Le Président du groupe LR craint que le pire arrive en juin prochain.
«Je veux d’abord dénoncer le brouillage organisé. Qu’il y ait des incertitudes, ok, mais qu’on arrive à des écarts dans les chiffres de 20 à même 25% dans les chiffres, en cinq semaines, entre les orientations budgétaires et le budget, ce n’est pas acceptable. En fait, je pense que la majorité de gauche a voulu masquer l’état de la situation qui n’est pas bonne. Et je crains, malheureusement, que ce soit pire en juin. En fait le décision modificative sera finalement le vrai budget ; Mais quel sera-t-il ?
Deuxièmement, je regrette que ce budget n’est pas tourné vers le pouvoir d’achat des ménages. Comme le démontre, bien malheureusement l’augmentation des tarifs dans les cantines des lycées, ou encore la division par deux de l’aide au permis de conduire, mais aussi la fin de la décote fiscale sur les véhicules hybrides. Le pire c’est que ce sont là des économies de bout de chandelle.
En fait, la vraie question, c’est que la majorité de gauche ne s’attaque pas aux dépenses de fonctionnement qui sont beaucoup trop importantes. Alors forcément, les économies sont faites ailleurs. Comme dans la culture qui est massacrée».
Gilles Platret plaide pour une autre politique : «Sur la question du pouvoir d’achat, il faut redonner des moyens. Et ne pas se laisser aller à une augmentation des prix des billets pour les TER. C’est possible.
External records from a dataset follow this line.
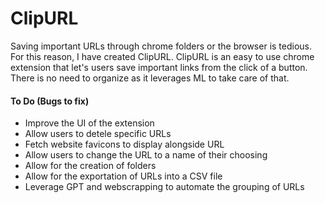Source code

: # ClipURL
Saving important URLs through chrome folders or the browser is tedious. For this reason, I have created ClipURL. ClipURL is an easy to use chrome extension that let's users save important links from the click of a button. There is no need to organize as it leverages ML to take care of that.

#### To Do (Bugs to fix)
<ul>
  <li>Improve the UI of the extension</li>
  <li>Allow users to detele specific URLs</li>
  <li>Fetch website favicons to display alongside URL</li>
  <li>Allow users to change the URL to a name of their choosing</li>
  <li>Allow for the creation of folders</li>
  <li>Allow for the exportation of URLs into a CSV file</li>
  <li>Leverage GPT and webscrapping to automate the grouping of URLs</li>
  
</ul>

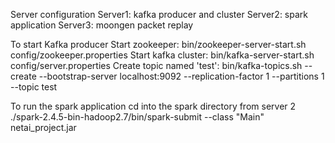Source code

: Server configuration
Server1: kafka producer and cluster
Server2: spark application
Server3: moongen packet replay

To start Kafka producer
Start zookeeper:
bin/zookeeper-server-start.sh config/zookeeper.properties
Start kafka cluster:
bin/kafka-server-start.sh config/server.properties
Create topic named 'test':
bin/kafka-topics.sh --create --bootstrap-server localhost:9092 --replication-factor 1 --partitions 1 --topic test

To run the spark application
cd into the spark directory from server 2
./spark-2.4.5-bin-hadoop2.7/bin/spark-submit --class "Main" netai_project.jar 
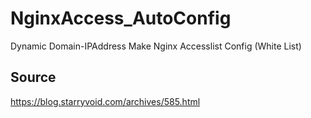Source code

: # NginxAccess_AutoConfig
Dynamic Domain-IPAddress Make Nginx Accesslist Config (White List)

## Source

https://blog.starryvoid.com/archives/585.html
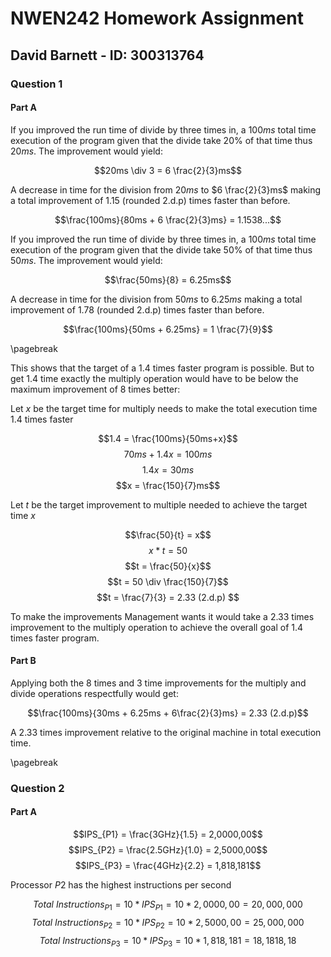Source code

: # NWEN242 Homework Assignment

## David Barnett - ID: 300313764

### Question 1

#### Part A

If you improved the run time of divide by three times in, a $100ms$ total time execution
of the program given that the divide take $20\%$ of that time thus $20ms$. The improvement
would yield:

$$20ms \div 3 = 6 \frac{2}{3}ms$$

A decrease in time for the division from $20ms$ to $6 \frac{2}{3}ms$ making
a total improvement of $1.15$ (rounded 2.d.p) times faster than before.

$$\frac{100ms}{80ms + 6 \frac{2}{3}ms} = 1.1538...$$


If you improved the run time of divide by three times in, a $100ms$ total time execution
of the program given that the divide take $50\%$ of that time thus $50ms$. The improvement
would yield:

$$\frac{50ms}{8} = 6.25ms$$

A decrease in time for the division from $50ms$ to $6.25ms$ making
a total improvement of $1.78$ (rounded 2.d.p) times faster than before.

$$\frac{100ms}{50ms + 6.25ms} = 1 \frac{7}{9}$$

\pagebreak

This shows that the target of a $1.4$ times faster program is possible. But to get
$1.4$ time exactly the multiply operation would have to be below the maximum improvement
of 8 times better:

Let $x$ be the target time for multiply needs to make the total execution time $1.4$ times
faster

$$1.4 = \frac{100ms}{50ms+x}$$
$$70ms + 1.4x = 100ms$$
$$1.4x = 30ms$$
$$x = \frac{150}{7}ms$$

Let $t$ be the target improvement to multiple needed to achieve the target time $x$

$$\frac{50}{t} = x$$
$$x*t = 50 $$
$$t = \frac{50}{x}$$
$$t = 50 \div \frac{150}{7}$$
$$t = \frac{7}{3} = 2.33 (2.d.p) $$

To make the improvements Management wants it would take a $2.33$ times improvement to
the multiply operation to achieve the overall goal of $1.4$ times faster program.


#### Part B

Applying both the 8 times and 3 time improvements for the multiply and divide operations  respectfully would get:

$$\frac{100ms}{30ms + 6.25ms + 6\frac{2}{3}ms} = 2.33 (2.d.p)$$

A $2.33$ times improvement relative to the original machine in total execution time.

\pagebreak

### Question 2

#### Part A

$$IPS_{P1} = \frac{3GHz}{1.5} = 2,0000,00$$
$$IPS_{P2} = \frac{2.5GHz}{1.0} = 2,5000,00$$
$$IPS_{P3} = \frac{4GHz}{2.2} = 1,818,181$$

Processor $P2$ has the highest instructions per second


$$Total\ Instructions_{P1} = 10 * IPS_{P1} = 10 * 2,0000,00 = 20,000,000$$
$$Total\ Instructions_{P2} = 10 * IPS_{P2} = 10 * 2,5000,00 = 25,000,000$$
$$Total\ Instructions_{P3} = 10 * IPS_{P3} = 10 * 1,818,181 = 18,1818,18$$
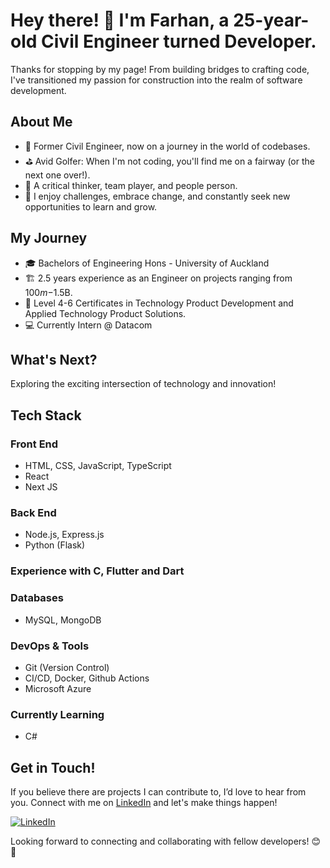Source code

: # Hey there! 👋 I'm Farhan, a 25-year-old Civil Engineer turned Developer.

Thanks for stopping by my page! From building bridges to crafting code, I've transitioned my passion for construction into the realm of software development.

## About Me

- 💼 Former Civil Engineer, now on a journey in the world of codebases.
- ⛳ Avid Golfer: When I'm not coding, you'll find me on a fairway (or the next one over!).
- 🤔 A critical thinker, team player, and people person.
- 🌟 I enjoy challenges, embrace change, and constantly seek new opportunities to learn and grow.

## My Journey

- 🎓 Bachelors of Engineering Hons - University of Auckland
- 🏗️ 2.5 years experience as an Engineer on projects ranging from $100m-$1.5B.
- 🚀 Level 4-6 Certificates in Technology Product Development and Applied Technology Product Solutions.
- 💻 Currently Intern @ Datacom

## What's Next?

Exploring the exciting intersection of technology and innovation!

## Tech Stack

### Front End

- HTML, CSS, JavaScript, TypeScript
- React
- Next JS

### Back End

- Node.js, Express.js
- Python (Flask)

### Experience with C, Flutter and Dart

### Databases

- MySQL, MongoDB

### DevOps & Tools

- Git (Version Control)
- CI/CD, Docker, Github Actions
- Microsoft Azure

### Currently Learning

- C#

## Get in Touch!

If you believe there are projects I can contribute to, I’d love to hear from you. Connect with me on [LinkedIn](https://www.linkedin.com/in/farhan-malek-13b72424a/) and let's make things happen!

[![LinkedIn](https://img.shields.io/badge/LinkedIn-Connect-blue)](https://www.linkedin.com/in/farhan-malek-13b72424a/)

Looking forward to connecting and collaborating with fellow developers! 😊🚀
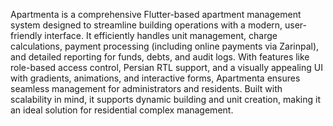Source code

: Apartmenta is a comprehensive Flutter-based apartment management system designed to streamline building operations with a modern, user-friendly interface. It efficiently handles unit management, charge calculations, payment processing (including online payments via Zarinpal), and detailed reporting for funds, debts, and audit logs. With features like role-based access control, Persian RTL support, and a visually appealing UI with gradients, animations, and interactive forms, Apartmenta ensures seamless management for administrators and residents. Built with scalability in mind, it supports dynamic building and unit creation, making it an ideal solution for residential complex management.
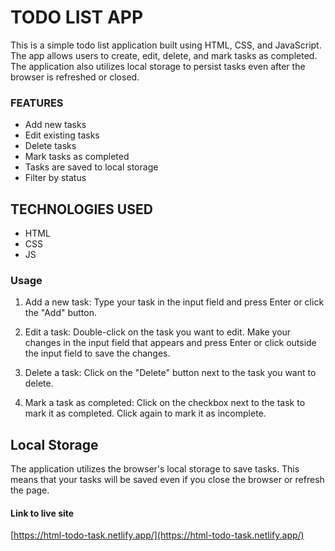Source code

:# TODO LIST APP
This is a simple todo list application built using HTML, CSS, and JavaScript. The app allows users to create, edit, delete, and mark tasks as completed. The application also utilizes local storage to persist tasks even after the browser is refreshed or closed.

### FEATURES
* Add new tasks
* Edit existing tasks
* Delete tasks
* Mark tasks as completed
* Tasks are saved to local storage
* Filter by status

## TECHNOLOGIES USED
* HTML
* CSS
* JS

### Usage
1. Add a new task:
   Type your task in the input field and press Enter or click the "Add" button.
   
2. Edit a task:
   Double-click on the task you want to edit. Make your changes in the input field that appears and press Enter or click outside the input field to save the changes.
   
3. Delete a task:
    Click on the "Delete" button next to the task you want to delete.
4. Mark a task as completed:
    Click on the checkbox next to the task to mark it as completed. Click again to mark it as incomplete.

## Local Storage
   The application utilizes the browser's local storage to save tasks. This means that your tasks will be saved even if you close the browser or refresh the page.

#### Link to live site
[https://html-todo-task.netlify.app/](https://html-todo-task.netlify.app/)
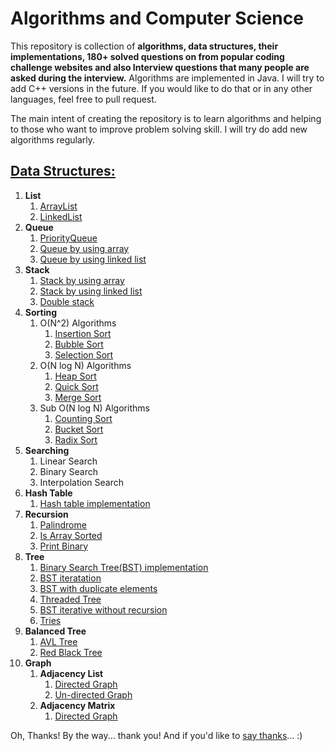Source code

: # Algorithms and Computer Science

This repository is collection of **algorithms, data structures, their implementations,
180+ solved questions on from popular coding challenge websites and
also Interview questions that many people are asked during the interview.**
Algorithms are implemented in Java. I will try to add C++ versions in the future.
If you would like to do that or in any other languages, feel free to pull request. 
 
The main intent of creating the repository is 
to learn algorithms and helping to those who want to improve problem solving skill. I will try do add new
algorithms regularly.

## [Data Structures:](https://github.com/bakhodir10/AlgoCS/tree/master/src/ds)

1.  **List**
    1.  [ArrayList](https://github.com/bakhodir10/AlgoCS/blob/master/src/ds/arraylist/ArrayList.java)
    2.  [LinkedList](https://github.com/bakhodir10/AlgoCS/tree/master/src/ds/linkedlist)
2.  **Queue**
    1.  [PriorityQueue](https://github.com/bakhodir10/AlgoCS/blob/master/src/ds/queue/PriorityQueue.java)
    2.  [Queue by using array](https://github.com/bakhodir10/AlgoCS/blob/master/src/ds/queue/QueueArray.java)
    3.  [Queue by using linked list](https://github.com/bakhodir10/AlgoCS/blob/master/src/ds/queue/QueueLinkedList.java)
3.  **Stack**
    1.  [Stack by using array](https://github.com/bakhodir10/AlgoCS/blob/master/src/ds/stack/StackArray.java)
    2.  [Stack by using linked list](https://github.com/bakhodir10/AlgoCS/blob/master/src/ds/stack/StackLinkedList.java)  
    3.  [Double stack](https://github.com/bakhodir10/AlgoCS/blob/master/src/ds/stack/StackDouble.java)
4.  **Sorting**
    1. O(N^2) Algorithms
        1. [Insertion Sort](https://github.com/bakhodir10/AlgoCS/blob/master/src/ds/sorting/InsertionSort.java)
        2. [Bubble Sort](https://github.com/bakhodir10/AlgoCS/blob/master/src/ds/sorting/BubbleSort.java)
        3. [Selection Sort](https://github.com/bakhodir10/AlgoCS/blob/master/src/ds/sorting/SelectionSort.java)
    2. O(N log N) Algorithms
        1. [Heap Sort](https://github.com/bakhodir10/AlgoCS/blob/master/src/ds/sorting/HeapSort.java)
        2. [Quick Sort](https://github.com/bakhodir10/AlgoCS/blob/master/src/ds/sorting/QuickSort.java)
        3. [Merge Sort](https://github.com/bakhodir10/AlgoCS/blob/master/src/ds/sorting/MergeSort.java)
    3. Sub O(N log N) Algorithms
        1. [Counting Sort](https://github.com/bakhodir10/AlgoCS/blob/master/src/ds/sorting/CountingSort.java)
        2. [Bucket Sort](https://github.com/bakhodir10/AlgoCS/blob/master/src/ds/sorting/BucketSort.java)
        3. [Radix Sort](https://github.com/bakhodir10/AlgoCS/blob/master/src/ds/sorting/RadixSort.java)
5.  **Searching**
    1. Linear Search
    2. Binary Search
    3. Interpolation Search
6.  **Hash Table**
    1.  [Hash table implementation](https://github.com/bakhodir10/AlgoCS/blob/master/src/ds/hashtable/HashTable.java)
7.  **Recursion**
    1. [Palindrome](https://github.com/bakhodir10/AlgoCS/blob/master/src/ds/recursion/Palindrome.java)
    2. [Is Array Sorted](https://github.com/bakhodir10/AlgoCS/blob/master/src/ds/recursion/SortedArray.java)
    3. [Print Binary](https://github.com/bakhodir10/AlgoCS/blob/master/src/ds/recursion/PrintBinary.java)
8.  **Tree**
    1. [Binary Search Tree(BST) implementation](https://github.com/bakhodir10/AlgoCS/blob/master/src/ds/tree/BST.java)
    2. [BST iteratation](https://github.com/bakhodir10/AlgoCS/blob/master/src/ds/tree/BSTIterative.java)
    3. [BST with duplicate elements](https://github.com/bakhodir10/AlgoCS/blob/master/src/ds/tree/BSTWithDuplicate.java)
    4. [Threaded Tree](https://github.com/bakhodir10/AlgoCS/blob/master/src/ds/tree/ThreadedTree.java)
    5. [BST iterative without recursion](https://github.com/bakhodir10/AlgoCS/blob/master/src/ds/tree/TraversalIterative.java)
    6. [Tries](https://github.com/bakhodir10/AlgoCS/blob/master/src/ds/tree/Tries.java)    
9.  **Balanced Tree**
    1. [AVL Tree](https://github.com/bakhodir10/AlgoCS/blob/master/src/ds/balanced_tree/AVLTree.java)
    2. [Red Black Tree](https://github.com/bakhodir10/AlgoCS/blob/master/src/ds/balanced_tree/RedBlackTree.java)    
10. **Graph**
    1. **Adjacency List**
        1. [Directed Graph](https://github.com/bakhodir10/AlgoCS/blob/master/src/ds/graph/adjacency_list/DirectedGraph.java)
        2. [Un-directed Graph](https://github.com/bakhodir10/AlgoCS/blob/master/src/ds/graph/adjacency_list/UnDirectedGraph.java)
    2. **Adjacency Matrix**
        1. [Directed Graph](https://github.com/bakhodir10/AlgoCS/blob/master/src/ds/graph/adjacency_matrix/DirectedGraph.java)
        
        
Oh, Thanks!
By the way... thank you! And if you'd like to [say thanks](https://saythanks.io/to/bakhodir10)... :)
Pour preuve, Xavier Bertrand, dans les Hauts de France fait le contraire de la Bourgogne – Franche-Comté. Il ne faut pas aggraver le pouvoir d’achat de nos concitoyens».
Denis Thuriot : «Il n’y a pas d’ambition et c’est dangereux et risqué»
Le président du groupe de la majorité présidentielle s’est abstenu pour donner une chance en juin. Mais il est très critique.
«Le budget qui nous a été présenté est en fait le symbole d’une année blanche. Il n’y a pas d’ambition et c’est dangereux et risqué. Je m’explique. On nous dit qu’il faut attendre le mois de juin. Mais ça sera bien tard pour notre économie. Très clairement le budget traduit le manque d’ambition de la Région sur les investissements.. On donne l’impression de ne pas se battre face à crise, parce qu’on est trop timoré sur les investissements. Car si on compte les mois d’été, finalement on aura eu les trois quarts de l’année sans lancer des investissements. Cela alors même que l’économie et donc les entreprises en ont besoin. D’autres régions sont beaucoup plus volontaristes. C’est pour cela que ce qui est affiché comme de la prudence est dangereux et risqué».
Le sens de votre abstention ? «On laisse une chance à la majorité. On regardera ce qu’elle propose en juin, en sachant que de toute façon cela ne rattrapera pas ce qui n’a pas été décidé, là, en ce début d’année. D’ailleurs Nicolas Soret l’a dit. On est dans un pré budget, un semi budget. Nous, dans le groupe de la majorité, on veut être des élus responsables».
Julien Odoul : «La majorité de gauche gère le déclin»
Le président du groupe du Rassemblement National aurait voulu un plan d’action contre l’inflation.
«Ce budget est idéologique et déconnecté du réel. En cette période de crise, nos concitoyens ont besoin de pouvoir d’achat. Mais la majorité continue de donner de l’argent pour les migrants, pour l’international. On est loin des attentes de nos concitoyens. Marie-Guite Dufay ne tient pas compte de leurs souffrances.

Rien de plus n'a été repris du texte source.